Pourtant en 1825, le Beagle est réhabilité. L’artillerie est réduite, un mât est ajouté et voilà le Beagle transformé en navire de recherche ! Ses débuts en tant que navire d’exploration scientifique sont difficiles. En 1826, le bateau part pour son premier voyage, direction la Patagonie et la Terre de feu, avec à sa tête le commandant Pringle Stocks. Mais le voyage tourne court. Le commandant, victime de la solitude, tombe en dépression et tente même de suicider !

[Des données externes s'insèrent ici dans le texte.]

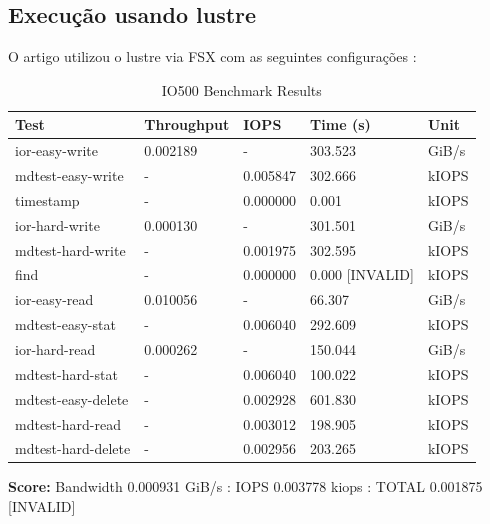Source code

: \documentclass[article,a4paper,12pt,brazil,sumario=tradicional]{abntex2}
\begin{document}
\subsection{Execução usando lustre}
O artigo utilizou o lustre via FSX com as seguintes configurações : 
\begin{table}[htb]
	\centering
	\begin{tabular}{|l|l|l|l|l|}
		\hline
		\rowcolor[HTML]{EFEFEF}
		\textbf{Test}          & \textbf{Throughput}        & \textbf{IOPS}         & \textbf{Time (s)} & \textbf{Unit} \\ \hline
		ior-easy-write         & 0.002189                    & -                    & 303.523           & GiB/s         \\ \hline
		mdtest-easy-write      & -                          & 0.005847             & 302.666           & kIOPS         \\ \hline
		timestamp              & -                          & 0.000000             & 0.001             & kIOPS         \\ \hline
		ior-hard-write         & 0.000130                    & -                    & 301.501           & GiB/s         \\ \hline
		mdtest-hard-write      & -                          & 0.001975             & 302.595           & kIOPS         \\ \hline
		find                   & -                          & 0.000000             & 0.000 [INVALID]   & kIOPS         \\ \hline
		ior-easy-read          & 0.010056                    & -                    & 66.307            & GiB/s         \\ \hline
		mdtest-easy-stat       & -                          & 0.006040             & 292.609           & kIOPS         \\ \hline
		ior-hard-read          & 0.000262                    & -                    & 150.044           & GiB/s         \\ \hline
		mdtest-hard-stat       & -                          & 0.006040             & 100.022           & kIOPS         \\ \hline
		mdtest-easy-delete     & -                          & 0.002928             & 601.830           & kIOPS         \\ \hline
		mdtest-hard-read       & -                          & 0.003012             & 198.905           & kIOPS         \\ \hline
		mdtest-hard-delete     & -                          & 0.002956             & 203.265           & kIOPS         \\ \hline
	\end{tabular}
	\caption{IO500 Benchmark Results}
	\label{tab:io500-results}
	\textbf{Score:} Bandwidth 0.000931 GiB/s : IOPS 0.003778 kiops : TOTAL 0.001875 [INVALID]
\end{table}
\end{document}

En 1831, un nouveau commandant le remplace, un jeune aristocrate Robert FitzRoy, qui deviendra l’un des premiers météorologues du monde. Pour éviter qu’un drame comme celui de Pringle Stocks se produise, le commandant choisit de partir en compagnie d’un jeune homme, tout juste diplôme de théologie à l’Université de Cambridge : Charles Darwin, qui devient le naturaliste du groupe. Le Beagle part pour son second voyage, qui durera 5 ans du 21 décembre 1831 au 2 octobre 1836. Ce voyage va permettre à Darwin, alors âgé de 22 ans, de développer et de confirmer les théories qu’il avait probablement commencé à esquisser quelques années auparavant. Pourtant élevé dans une tradition créationniste, comme les gens de son époque, et aspirant initialement à devenir pasteur, ce voyage va changer sa vision de l’origine du monde et celles des futures générations.

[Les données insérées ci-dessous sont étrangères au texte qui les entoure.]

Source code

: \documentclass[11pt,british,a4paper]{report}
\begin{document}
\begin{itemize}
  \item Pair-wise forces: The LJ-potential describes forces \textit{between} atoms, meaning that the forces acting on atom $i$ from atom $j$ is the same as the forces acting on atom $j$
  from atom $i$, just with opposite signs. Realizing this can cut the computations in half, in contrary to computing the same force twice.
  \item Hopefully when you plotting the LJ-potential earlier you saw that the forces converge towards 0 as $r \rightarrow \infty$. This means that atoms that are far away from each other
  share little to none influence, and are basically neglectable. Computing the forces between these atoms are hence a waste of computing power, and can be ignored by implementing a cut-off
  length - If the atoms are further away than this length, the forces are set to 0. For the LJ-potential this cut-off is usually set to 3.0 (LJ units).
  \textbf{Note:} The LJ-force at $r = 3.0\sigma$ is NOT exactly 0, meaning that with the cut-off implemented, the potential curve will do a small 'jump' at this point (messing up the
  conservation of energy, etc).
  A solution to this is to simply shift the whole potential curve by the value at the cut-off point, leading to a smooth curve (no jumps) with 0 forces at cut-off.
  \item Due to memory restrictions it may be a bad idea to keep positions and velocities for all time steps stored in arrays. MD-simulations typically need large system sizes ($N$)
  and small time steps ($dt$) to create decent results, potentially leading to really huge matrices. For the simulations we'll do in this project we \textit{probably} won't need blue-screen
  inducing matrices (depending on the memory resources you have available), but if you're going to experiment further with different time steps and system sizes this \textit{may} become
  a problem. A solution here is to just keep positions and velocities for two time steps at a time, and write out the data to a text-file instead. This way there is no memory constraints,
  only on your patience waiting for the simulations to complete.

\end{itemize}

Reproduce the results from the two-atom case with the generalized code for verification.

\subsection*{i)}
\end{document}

L'expédition prévue initialement pour deux ans en dura finalement presque cinq. Le bateau les conduira un peu partout dans le monde : au Brésil, au Chili, à Tahiti, en Australie….
De décembre 1831 à février 1832 , le bateau fait le voyage de Plymouth (Angleterre) jusqu’à Bahia (Brésil) où Darwin est choqué par l’esclavage « On avait amené cet homme à une dégradation plus grande que celle du plus infime de nos animaux domestiques.» écrit-il. De février 1832 à octobre 1835 , le bateau explore l’Amérique du Sud.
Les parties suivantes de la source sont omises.